:: Input for this task ::
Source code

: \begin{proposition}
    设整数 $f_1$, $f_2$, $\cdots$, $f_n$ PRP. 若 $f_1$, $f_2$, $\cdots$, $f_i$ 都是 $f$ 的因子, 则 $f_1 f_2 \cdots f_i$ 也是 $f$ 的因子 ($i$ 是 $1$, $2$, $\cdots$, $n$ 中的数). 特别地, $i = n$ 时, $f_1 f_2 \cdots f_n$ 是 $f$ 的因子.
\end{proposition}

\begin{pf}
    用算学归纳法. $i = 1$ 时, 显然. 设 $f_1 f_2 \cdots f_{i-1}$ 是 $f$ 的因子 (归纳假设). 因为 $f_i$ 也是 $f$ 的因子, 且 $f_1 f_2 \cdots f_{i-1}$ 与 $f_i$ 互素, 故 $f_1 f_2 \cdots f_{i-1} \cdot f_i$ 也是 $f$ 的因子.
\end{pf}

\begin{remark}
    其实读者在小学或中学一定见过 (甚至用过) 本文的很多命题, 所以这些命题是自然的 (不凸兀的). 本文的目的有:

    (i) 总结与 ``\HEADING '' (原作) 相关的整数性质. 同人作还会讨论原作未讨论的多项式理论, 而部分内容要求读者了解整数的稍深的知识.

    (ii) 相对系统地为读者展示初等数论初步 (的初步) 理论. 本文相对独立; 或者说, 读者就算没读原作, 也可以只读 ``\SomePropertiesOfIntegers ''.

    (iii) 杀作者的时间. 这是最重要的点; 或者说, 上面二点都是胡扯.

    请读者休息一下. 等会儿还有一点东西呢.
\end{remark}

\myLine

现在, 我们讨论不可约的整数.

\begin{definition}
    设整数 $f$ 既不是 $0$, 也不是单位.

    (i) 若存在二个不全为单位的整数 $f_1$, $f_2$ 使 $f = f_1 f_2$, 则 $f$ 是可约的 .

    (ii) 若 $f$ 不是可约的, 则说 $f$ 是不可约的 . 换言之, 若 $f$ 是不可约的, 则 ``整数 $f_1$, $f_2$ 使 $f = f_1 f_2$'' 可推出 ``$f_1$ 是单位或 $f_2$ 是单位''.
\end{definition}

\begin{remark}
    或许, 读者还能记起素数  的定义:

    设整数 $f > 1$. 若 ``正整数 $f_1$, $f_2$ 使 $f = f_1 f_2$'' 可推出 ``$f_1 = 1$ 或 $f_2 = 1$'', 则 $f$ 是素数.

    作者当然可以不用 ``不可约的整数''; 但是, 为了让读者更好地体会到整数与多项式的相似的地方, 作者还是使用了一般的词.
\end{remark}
:::
__What you need to do__
Could you print, exactly and with nothing else, the lines from the one containing "(ii) 相对系统地为读者展示初等数论初步 (的初步)" through the last line of the records above?

__Answer box__
    (ii) 相对系统地为读者展示初等数论初步 (的初步) 理论. 本文相对独立; 或者说, 读者就算没读原作, 也可以只读 ``\SomePropertiesOfIntegers ''.

    (iii) 杀作者的时间. 这是最重要的点; 或者说, 上面二点都是胡扯.

    请读者休息一下. 等会儿还有一点东西呢.
\end{remark}

\myLine

现在, 我们讨论不可约的整数.

\begin{definition}
    设整数 $f$ 既不是 $0$, 也不是单位.

    (i) 若存在二个不全为单位的整数 $f_1$, $f_2$ 使 $f = f_1 f_2$, 则 $f$ 是可约的 .

    (ii) 若 $f$ 不是可约的, 则说 $f$ 是不可约的 . 换言之, 若 $f$ 是不可约的, 则 ``整数 $f_1$, $f_2$ 使 $f = f_1 f_2$'' 可推出 ``$f_1$ 是单位或 $f_2$ 是单位''.
\end{definition}

\begin{remark}
    或许, 读者还能记起素数  的定义:

    设整数 $f > 1$. 若 ``正整数 $f_1$, $f_2$ 使 $f = f_1 f_2$'' 可推出 ``$f_1 = 1$ 或 $f_2 = 1$'', 则 $f$ 是素数.

    作者当然可以不用 ``不可约的整数''; 但是, 为了让读者更好地体会到整数与多项式的相似的地方, 作者还是使用了一般的词.
\end{remark}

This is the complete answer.